El Maligno Torres se llenó de gloria en París 2024 con el BMX Freestyle y obtuvo la primera medalla de oro para Argentina en los Juegos Olímpicos

Lo sabe el Maligno. Sabe que con la rutina que acaba de realizar en las rampas del imponente escenario construido en medio de la Plaza de La Concordia, donde conviven por estos días la historia y la cultura francesa con la modernidad y la adrenalina de los deportes urbanos, tiene muchas chances de subirse al podio del BMX Freestyle de París 2024. Por eso cuando la chicharra marca el final de su pasada, levanta la bicicleta por encima de su cabeza, en señal de conquista, y luego aprieta los puños y respira hondo. Por eso también, mientras espera que los jueces decidan cuánto valieron todos los trucos que hizo desafiando a la gravedad, no se puede quedar quieto: se mueve de un lado al otro, resopla y cierra los ojos, como tratando de controlar los nervios y la ansiedad, y habla con Maximiliano Benadía, su entrenador, quien parece decirle 'Tranquilo, el trabajo está hecho'. Y cuando el animador anuncia finalmente el puntaje, después de un par de minutos que parecen eternos, José Torres estalla, dejando salir toda la tensión acumulada. "¡Vaaaamooooos!", grita y se funde en un abrazo con todo su equipo.

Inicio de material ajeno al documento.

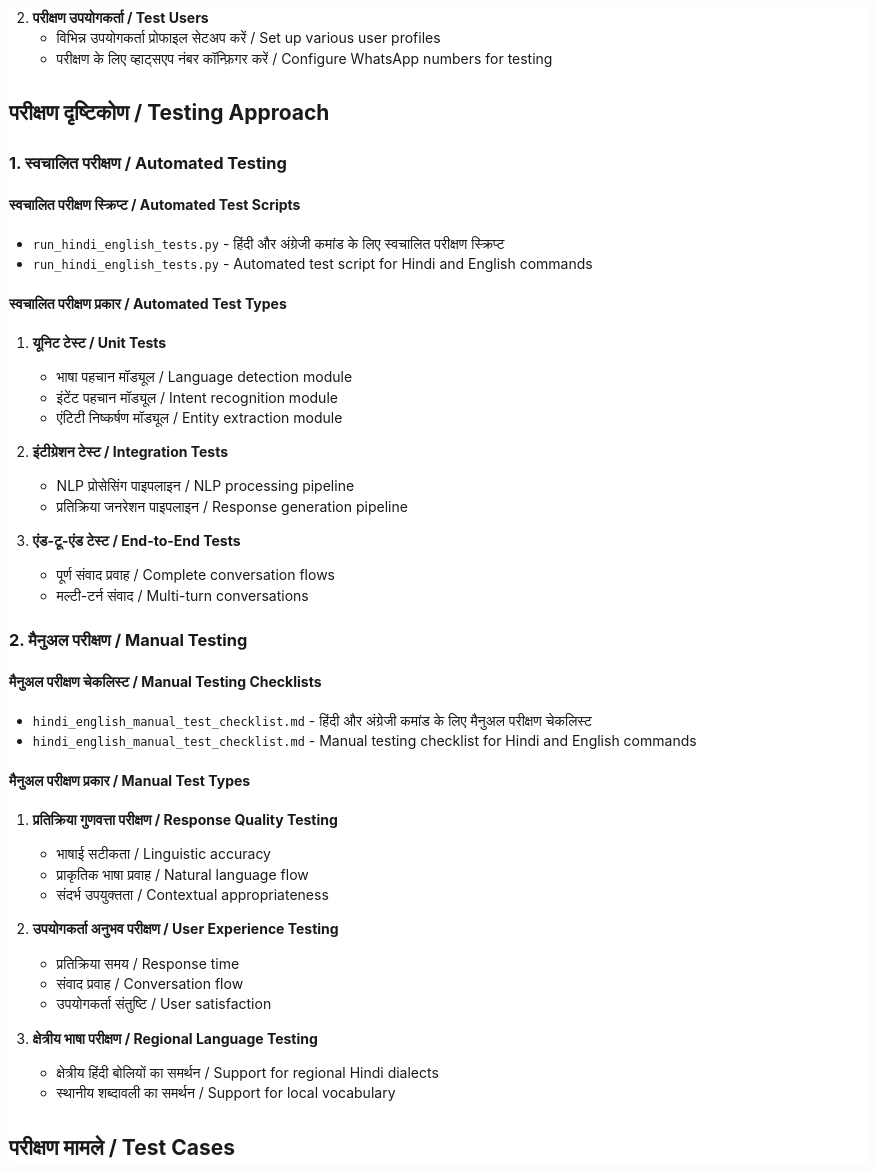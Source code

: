 2. **परीक्षण उपयोगकर्ता / Test Users**
   - विभिन्न उपयोगकर्ता प्रोफाइल सेटअप करें / Set up various user profiles
   - परीक्षण के लिए व्हाट्सएप नंबर कॉन्फ़िगर करें / Configure WhatsApp numbers for testing

## परीक्षण दृष्टिकोण / Testing Approach

### 1. स्वचालित परीक्षण / Automated Testing

#### स्वचालित परीक्षण स्क्रिप्ट / Automated Test Scripts

- `run_hindi_english_tests.py` - हिंदी और अंग्रेजी कमांड के लिए स्वचालित परीक्षण स्क्रिप्ट
- `run_hindi_english_tests.py` - Automated test script for Hindi and English commands

#### स्वचालित परीक्षण प्रकार / Automated Test Types

1. **यूनिट टेस्ट / Unit Tests**
   - भाषा पहचान मॉड्यूल / Language detection module
   - इंटेंट पहचान मॉड्यूल / Intent recognition module
   - एंटिटी निष्कर्षण मॉड्यूल / Entity extraction module

2. **इंटीग्रेशन टेस्ट / Integration Tests**
   - NLP प्रोसेसिंग पाइपलाइन / NLP processing pipeline
   - प्रतिक्रिया जनरेशन पाइपलाइन / Response generation pipeline

3. **एंड-टू-एंड टेस्ट / End-to-End Tests**
   - पूर्ण संवाद प्रवाह / Complete conversation flows
   - मल्टी-टर्न संवाद / Multi-turn conversations

### 2. मैनुअल परीक्षण / Manual Testing

#### मैनुअल परीक्षण चेकलिस्ट / Manual Testing Checklists

- `hindi_english_manual_test_checklist.md` - हिंदी और अंग्रेजी कमांड के लिए मैनुअल परीक्षण चेकलिस्ट
- `hindi_english_manual_test_checklist.md` - Manual testing checklist for Hindi and English commands

#### मैनुअल परीक्षण प्रकार / Manual Test Types

1. **प्रतिक्रिया गुणवत्ता परीक्षण / Response Quality Testing**
   - भाषाई सटीकता / Linguistic accuracy
   - प्राकृतिक भाषा प्रवाह / Natural language flow
   - संदर्भ उपयुक्तता / Contextual appropriateness

2. **उपयोगकर्ता अनुभव परीक्षण / User Experience Testing**
   - प्रतिक्रिया समय / Response time
   - संवाद प्रवाह / Conversation flow
   - उपयोगकर्ता संतुष्टि / User satisfaction

3. **क्षेत्रीय भाषा परीक्षण / Regional Language Testing**
   - क्षेत्रीय हिंदी बोलियों का समर्थन / Support for regional Hindi dialects
   - स्थानीय शब्दावली का समर्थन / Support for local vocabulary

## परीक्षण मामले / Test Cases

Lo que no sabe todavía -lo que ni siquiera se anima a imaginar- es que esos 94,82 puntos que le otorgaron lo terminarán transformando en el nuevo campeón olímpico, el primero de esa disciplina para el deporte albiceleste, y el responsable de inaugurar el medallero nacional en los Juegos Olímpicos de la capital francesa. Y le puso la frutilla a su palmarés que incluye ser el primer argentino en ganar un oro en los X Games (el año pasado en California), y ser campeón panamericano en Santiago. Esos 94,82 puntos, que resultarán inalcanzables para sus rivales -entre los que está el dueño del oro de Tokio y el del titulo mundial de 2023- le permitirán subirse a lo más alto del podio y lograrán que las estrofas del himno argentino suenen en la calurosa tarde parisina.

"Era matar o morir", dijo un rato más tarde Torres, ya con la dorada colgada al cuello. "Yo jamás siento que estoy a la par de ellos, siempre me siento menos. Pero esta vez, uno de mis objetivos era ponerles presión, como ellos me pusieron presión a mí toda la vida".